» **INSTRUCTIONS TO FOLLOW**: Using the entries below, quote exactly the span of lines that begins with the line containing "angulærmoment i en" and ends with the final line.

━━━━━ RECORDS FOR THIS TASK

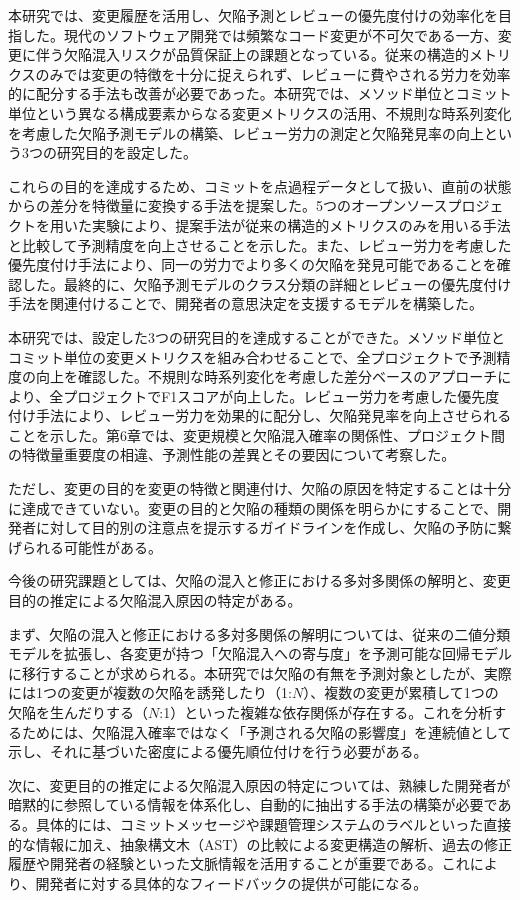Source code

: 本研究では、変更履歴を活用し、欠陥予測とレビューの優先度付けの効率化を目指した。現代のソフトウェア開発では頻繁なコード変更が不可欠である一方、変更に伴う欠陥混入リスクが品質保証上の課題となっている。従来の構造的メトリクスのみでは変更の特徴を十分に捉えられず、レビューに費やされる労力を効率的に配分する手法も改善が必要であった。本研究では、メソッド単位とコミット単位という異なる構成要素からなる変更メトリクスの活用、不規則な時系列変化を考慮した欠陥予測モデルの構築、レビュー労力の測定と欠陥発見率の向上という3つの研究目的を設定した。

これらの目的を達成するため、コミットを点過程データとして扱い、直前の状態からの差分を特徴量に変換する手法を提案した。5つのオープンソースプロジェクトを用いた実験により、提案手法が従来の構造的メトリクスのみを用いる手法と比較して予測精度を向上させることを示した。また、レビュー労力を考慮した優先度付け手法により、同一の労力でより多くの欠陥を発見可能であることを確認した。最終的に、欠陥予測モデルのクラス分類の詳細とレビューの優先度付け手法を関連付けることで、開発者の意思決定を支援するモデルを構築した。

本研究では、設定した3つの研究目的を達成することができた。メソッド単位とコミット単位の変更メトリクスを組み合わせることで、全プロジェクトで予測精度の向上を確認した。不規則な時系列変化を考慮した差分ベースのアプローチにより、全プロジェクトでF1スコアが向上した。レビュー労力を考慮した優先度付け手法により、レビュー労力を効果的に配分し、欠陥発見率を向上させられることを示した。第6章では、変更規模と欠陥混入確率の関係性、プロジェクト間の特徴量重要度の相違、予測性能の差異とその要因について考察した。

ただし、変更の目的を変更の特徴と関連付け、欠陥の原因を特定することは十分に達成できていない。変更の目的と欠陥の種類の関係を明らかにすることで、開発者に対して目的別の注意点を提示するガイドラインを作成し、欠陥の予防に繋げられる可能性がある。

今後の研究課題としては、欠陥の混入と修正における多対多関係の解明と、変更目的の推定による欠陥混入原因の特定がある。

まず、欠陥の混入と修正における多対多関係の解明については、従来の二値分類モデルを拡張し、各変更が持つ「欠陥混入への寄与度」を予測可能な回帰モデルに移行することが求められる。本研究では欠陥の有無を予測対象としたが、実際には1つの変更が複数の欠陥を誘発したり（1:$N$）、複数の変更が累積して1つの欠陥を生んだりする（$N$:1）といった複雑な依存関係が存在する。これを分析するためには、欠陥混入確率ではなく「予測される欠陥の影響度」を連続値として示し、それに基づいた密度による優先順位付けを行う必要がある。

次に、変更目的の推定による欠陥混入原因の特定については、熟練した開発者が暗黙的に参照している情報を体系化し、自動的に抽出する手法の構築が必要である。具体的には、コミットメッセージや課題管理システムのラベルといった直接的な情報に加え、抽象構文木（AST）の比較による変更構造の解析、過去の修正履歴や開発者の経験といった文脈情報を活用することが重要である。これにより、開発者に対する具体的なフィードバックの提供が可能になる。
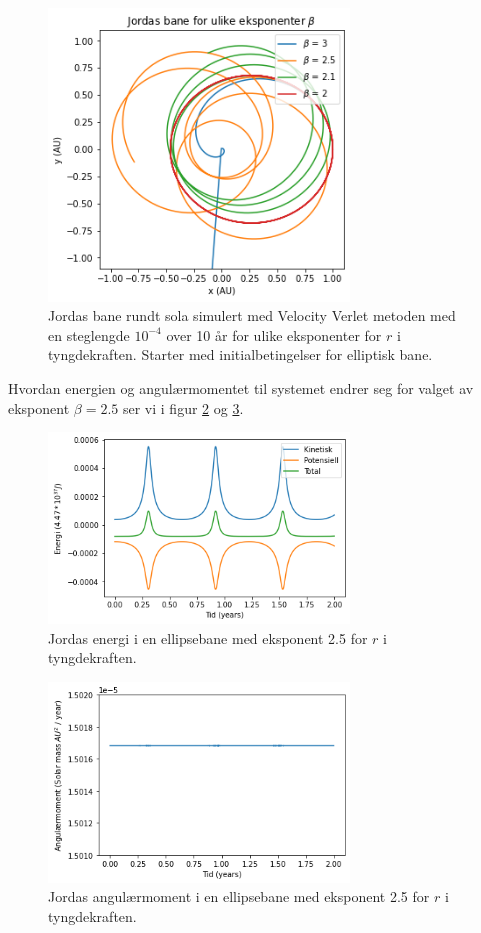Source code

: \documentclass[reprint,english,notitlepage]{revtex4-1}
\begin{document}
	\begin{figure}[H]
		\includegraphics[width=80mm]{../../Code/Figures/betaell.png}
		\caption{Jordas bane rundt sola simulert med Velocity Verlet metoden med en steglengde $10^{-4}$ over 10 år for ulike eksponenter for $r$ i tyngdekraften. Starter med initialbetingelser for elliptisk bane.}
		\label{fig:betaell}
	\end{figure}
	Hvordan energien og angulærmomentet til systemet endrer seg for valget av eksponent $\beta = 2.5$ ser vi i figur \ref{fig:betaen} og \ref{fig:betaang}.

	\begin{figure}[H]
		\includegraphics[width=80mm]{../../Code/Figures/betaen.png}
		\caption{Jordas energi i en ellipsebane med eksponent 2.5 for $r$ i tyngdekraften.}
		\label{fig:betaen}
	\end{figure}

	\begin{figure}[H]
		\includegraphics[width=80mm]{../../Code/Figures/betaang.png}
		\caption{Jordas angulærmoment i en ellipsebane med eksponent 2.5 for $r$ i tyngdekraften.}
		\label{fig:betaang}
	\end{figure}
\end{document}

━━━━━━━━━━

» **SOLUTION FOR THIS PROBLEM**:
		\caption{Jordas angulærmoment i en ellipsebane med eksponent 2.5 for $r$ i tyngdekraften.}
		\label{fig:betaang}
	\end{figure}
\end{document}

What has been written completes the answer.